Sosthène Yaméogo, ancien enseignant et chef d’orchestre de 62 ans à l’université Joseph Ki-Zerbo de Ouagadougou, arrêté à son domicile le 31 janvier 2026 par des hommes armés.
Selon certaines informations, les hommes auraient forcé l’entrée de son domicile vers 6 heures du matin et l’auraient emmené sous les yeux de sa famille. Au moment où nous écrivons ces lignes, les autorités n’ont publié aucune déclaration officielle concernant les raisons de son arrestation ou son lieu de détention.
Avant son arrestation, M. Yaméogo, figure éminente de la scène culturelle burkinabè, avait publiquement exprimé ses inquiétudes quant à sa situation administrative. Il avait déclaré ne pas avoir reçu sa pension depuis plus de deux ans, malgré des recours administratifs et judiciaires infructueux.
Frustré, Yaméogo a critiqué les autorités sur les réseaux sociaux, exprimant son mécontentement et dénonçant les défaillances de l’administration publique burkinabè. Dans une autre vidéo, il a précisé qu’il n’appartenait à aucun parti politique ni mouvement d’opposition et a déclaré qu’il s’exprimait uniquement à titre individuel, de manière non partisane, pour défendre ses droits.

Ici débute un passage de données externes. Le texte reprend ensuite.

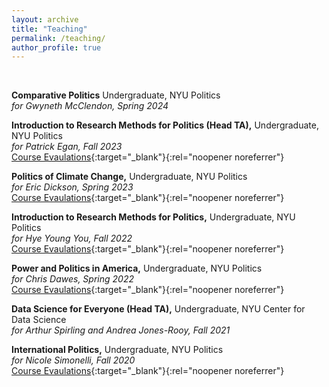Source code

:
 ```yaml
---
layout: archive
title: "Teaching"
permalink: /teaching/
author_profile: true
---
```


&nbsp;

**Comparative Politics** Undergraduate, NYU Politics\
*for Gwyneth McClendon, Spring 2024*

**Introduction to Research Methods for Politics (Head TA),** Undergraduate, NYU Politics\
*for Patrick Egan, Fall 2023*\
[Course Evaulations](https://www.dropbox.com/scl/fi/tpsq174tgaarmlv8xugvg/research_methodsF23.pdf?rlkey=bumirkmqqhu6e3t0tj2obz7lu&dl=0){:target="_blank"}{:rel="noopener noreferrer"}

**Politics of Climate Change,** Undergraduate, NYU Politics\
*for Eric Dickson, Spring 2023*\
[Course Evaulations](https://www.dropbox.com/scl/fi/srpzb2a6bzo6bwntewxnw/climate_change.pdf?rlkey=a5bhg5g491dxkdlrh4p1zqlv1&dl=0){:target="_blank"}{:rel="noopener noreferrer"}

**Introduction to Research Methods for Politics,** Undergraduate, NYU Politics\
*for Hye Young You, Fall 2022*\
[Course Evaulations](https://www.dropbox.com/scl/fi/n7txu1oni6wi1i3g96bnu/research_methodsF22.pdf?rlkey=thslroiuwfice9iyt5b7lmpty&dl=0){:target="_blank"}{:rel="noopener noreferrer"}

**Power and Politics in America,** Undergraduate, NYU Politics\
*for Chris Dawes, Spring 2022*\
[Course Evaulations](https://www.dropbox.com/s/tjyfd2r02uybf49/Power_and_politics.pdf?dl=0){:target="_blank"}{:rel="noopener noreferrer"}

**Data Science for Everyone (Head TA),** Undergraduate, NYU Center for Data Science\
*for Arthur Spirling and Andrea Jones-Rooy, Fall 2021*

**International Politics,** Undergraduate, NYU Politics\
*for Nicole Simonelli, Fall 2020*\
[Course Evaulations](https://www.dropbox.com/s/1f0z6u71ax644ms/international_politics.pdf?dl=0){:target="_blank"}{:rel="noopener noreferrer"}

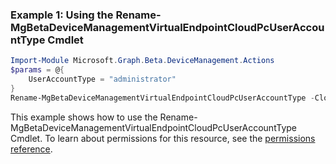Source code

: ### Example 1: Using the Rename-MgBetaDeviceManagementVirtualEndpointCloudPcUserAccountType Cmdlet
```powershell
Import-Module Microsoft.Graph.Beta.DeviceManagement.Actions
$params = @{
	UserAccountType = "administrator"
}
Rename-MgBetaDeviceManagementVirtualEndpointCloudPcUserAccountType -CloudPCId $cloudPCId -BodyParameter $params
```
This example shows how to use the Rename-MgBetaDeviceManagementVirtualEndpointCloudPcUserAccountType Cmdlet.
To learn about permissions for this resource, see the [permissions reference](/graph/permissions-reference).
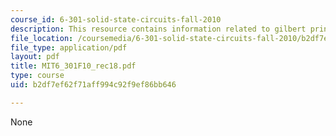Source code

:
 ```yaml
---
course_id: 6-301-solid-state-circuits-fall-2010
description: This resource contains information related to gilbert principle.
file_location: /coursemedia/6-301-solid-state-circuits-fall-2010/b2df7ef62f71aff994c92f9ef86bb646_MIT6_301F10_rec18.pdf
file_type: application/pdf
layout: pdf
title: MIT6_301F10_rec18.pdf
type: course
uid: b2df7ef62f71aff994c92f9ef86bb646

---
```

None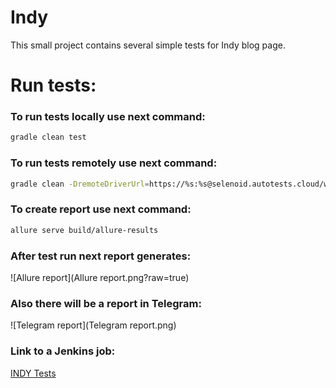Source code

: # Indy
This small project contains several simple tests for Indy blog page.


# Run tests:
### To run tests locally use next command:
```bash
gradle clean test
```
### To run tests remotely use next command:
```bash
gradle clean -DremoteDriverUrl=https://%s:%s@selenoid.autotests.cloud/wd/hub/ -DvideoStorage=https://selenoid.autotests.cloud/video/ -Dthreads=1 test
```

### To create report use next command:
```bash
allure serve build/allure-results
```
### After test run next report generates:
![Allure report](Allure report.png?raw=true)

### Also there will be a report in Telegram:
![Telegram report](Telegram report.png)

### Link to a Jenkins job:
<a target="_blank" href="https://jenkins.autotests.cloud/job/INDY%20Tests/">INDY Tests</a>

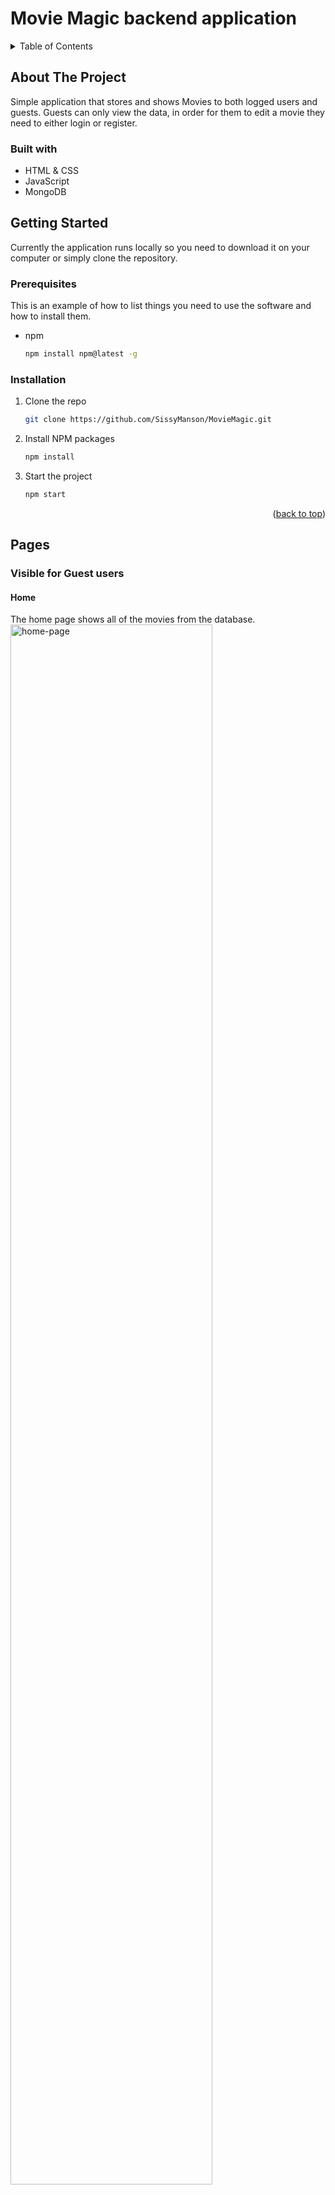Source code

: <!-- Improved compatibility of back to top link: See: https://github.com/othneildrew/Best-README-Template/pull/73 -->

<a name="readme-top"></a>

# Movie Magic backend application

<!-- TABLE OF CONTENTS -->
<details>
  <summary>Table of Contents</summary>
  <ol>
    <li>
      <a href="#about-the-project">About The Project</a>
      <ul>
        <li><a href="#built-with">Built With</a></li>
      </ul>
    </li>
    <li>
      <a href="#getting-started">Getting Started</a>
      <ul>
        <li><a href="#prerequisites">Prerequisites</a></li>
        <li><a href="#installation">Installation</a></li>
      </ul>
    </li>
    <li><a href="#pages">Pages</a></li>
  </ol>
</details>

## About The Project

Simple application that stores and shows Movies to both logged users and guests. Guests can only view the data, in order for them to edit a movie they need to either login or register.

### Built with

-  HTML & CSS
-  JavaScript
-  MongoDB

## Getting Started

Currently the application runs locally so you need to download it on your computer or simply clone the repository.

### Prerequisites

This is an example of how to list things you need to use the software and how to install them.
-  npm
   ```sh
   npm install npm@latest -g
   ```

### Installation

1. Clone the repo
   ```sh
   git clone https://github.com/SissyManson/MovieMagic.git
   ```
2. Install NPM packages
   ```sh
   npm install
   ```
3. Start the project
   ```sh
   npm start
   ```

<p align="right">(<a href="#readme-top">back to top</a>)</p>


## Pages

### Visible for Guest users

#### Home
The home page shows all of the movies from the database. 
  <img alt="home-page" src="https://github.com/SissyManson/MovieMagic/assets/44162252/0c546500-2f41-417e-8142-292618a86506" width="80%">

#### Details
When you hover on the movie image the Details button is shown and it leads you to the Details page
<img alt="details" src="https://github.com/SissyManson/MovieMagic/assets/44162252/478f45d9-f1bc-44f2-80de-6568986d6b1a" width="80%">


#### About
Static about page
<img alt="about" src="https://github.com/SissyManson/MovieMagic/assets/44162252/fad05146-d332-4ac6-8c8c-4d5788678fa1" width="80%">


#### Search
Both logged in and guest users can perform search by 3 criteria
<ul>
  <li>Title</li>
  <li>Genre</li>
  <li>Year</li>
</ul>
<br>
<img alt="search" src="https://github.com/SissyManson/MovieMagic/assets/44162252/c90c068c-cf26-430b-9300-384d5916cef5" width="80%">


#### Login & Register
Users can login or register if they do not have an account
<img alt="login" src="https://github.com/SissyManson/MovieMagic/assets/44162252/8a12b3bd-11f2-4c57-9845-078e655d5667" width="80%">

<img alt="register" src="https://github.com/SissyManson/MovieMagic/assets/44162252/95719f91-b3d1-43e5-980b-db126f113c51" width="80%">

<hr>
### Pages visible for Logged users

#### Create New Movie
A logged in user can create new movies
<img alt="create-movie" src="https://github.com/SissyManson/MovieMagic/assets/44162252/1520147c-5392-4d1e-a233-065cef24c2bc" width="80%">

#### Create Cast
A logged in user can create new cast
<img alt="create-cast" src="https://github.com/SissyManson/MovieMagic/assets/44162252/b9e379c6-451d-4893-b575-e7d837991ea2" width="80%">

#### Edit Movie
A logged in user can edit the movies he has created
<img alt="edit-movie" src="https://github.com/SissyManson/MovieMagic/assets/44162252/0a7d7c0c-73df-4f1b-99ec-8c9f15443b34" width="80%">

#### Add Cast to a movie
A logged in user can attach cast to the existing movies
<img alt="add-cast" src="https://github.com/SissyManson/MovieMagic/assets/44162252/78dda7c3-6ea5-408d-b0d1-3e170214d9aa" width="80%">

Au Burkina Faso, des cas de personnes arrêtées ou emmenées par les forces de sécurité sans que leur statut soit immédiatement clarifié ont déjà été signalés. Depuis la prise de pouvoir par l’armée le 30 septembre 2022, des groupes de la société civile ont fait part de leurs inquiétudes concernant des cas d’activistes et de journalistes qui ont été enrôlés de force après leur disparition.
La Fondation des médias pour l’Afrique de l’Ouest (MFWA) rappelle que l’article 3 de la Constitution du Burkina Faso stipule que nul ne peut être privé de sa liberté, saufpour des faits prévus et punis par la loi. L’article 4 garantit le droit à un procès équitable et à une représentation juridique, tandis que l’article 6 protège l’inviolabilité du domicile, sauf dans les formes et dans les cas prévus par la loi.
La MFWA appelle les autorités burkinabè à clarifier sans délai le fondement juridique de l’arrestation de Sosthène Yaméogo, à divulguer son lieu de détention et à veiller à ce que ses droits fondamentaux soient pleinement respectés, notamment son droit à l’assistance d’un avocat et à un procès équitable.